In George's absence, Martha tells her guests (and thus the audience) how she met and married George. Earlier she had married a young gardener at a finishing school, but her father annulled the marriage immediately. Then she decided to marry someone in the college and "along came George" who in fact returns at this moment "bearing hooch." At first, George goes along with Martha's story, thinking that it concerns their courtship. When he realizes otherwise, he warns her to stop because he now sees that she is leading up to telling about his failures. He reminds her that she has already spilled the beans about their son and now, he says, "if you start in on this other business, I warn you, Martha, it's going to make me angry." Even though he warns her again and again, she continues with the story of his failures.
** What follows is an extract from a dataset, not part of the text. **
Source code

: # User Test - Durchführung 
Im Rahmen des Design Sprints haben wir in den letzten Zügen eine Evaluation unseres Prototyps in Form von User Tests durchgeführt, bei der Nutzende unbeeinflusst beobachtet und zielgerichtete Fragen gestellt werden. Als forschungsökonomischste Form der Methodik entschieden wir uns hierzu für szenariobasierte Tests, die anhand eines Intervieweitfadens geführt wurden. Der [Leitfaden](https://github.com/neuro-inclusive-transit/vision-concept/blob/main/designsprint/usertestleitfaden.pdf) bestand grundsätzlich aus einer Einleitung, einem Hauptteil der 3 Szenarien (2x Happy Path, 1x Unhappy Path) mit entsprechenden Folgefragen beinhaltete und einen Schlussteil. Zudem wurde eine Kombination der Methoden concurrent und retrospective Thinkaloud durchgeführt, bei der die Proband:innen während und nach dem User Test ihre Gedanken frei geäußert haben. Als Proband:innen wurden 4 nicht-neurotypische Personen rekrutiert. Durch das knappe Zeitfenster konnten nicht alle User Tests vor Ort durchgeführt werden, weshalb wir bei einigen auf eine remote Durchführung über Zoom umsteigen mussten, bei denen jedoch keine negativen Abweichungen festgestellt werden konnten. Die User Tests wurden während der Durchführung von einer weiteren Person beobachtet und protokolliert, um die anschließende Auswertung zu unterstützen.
She tells how it was assumed that George would be groomed to take over her father's place someday. But George wasn't ambitious — in fact he was " . . . a FLOP! A great . . . big . . . fat . . . FLOP!" At this point, George breaks a bottle on the portable bar, but Martha continues even though George is at the breaking point himself. As Martha continues her vicious recounting of George's failures and ineptitudes, he begins to sing "Who's Afraid of Virginia Woolf?" and is joined by the drunken Honey, who becomes sick and rushes down the hall to vomit. Nick and Martha follow her, leaving the crushed and semi-tragic figure of George standing entirely alone. George is at the depth of his existence now with his life laid bare. We have now finished the game of "Humiliating the Host." For the moment Martha has triumphed and George is defeated.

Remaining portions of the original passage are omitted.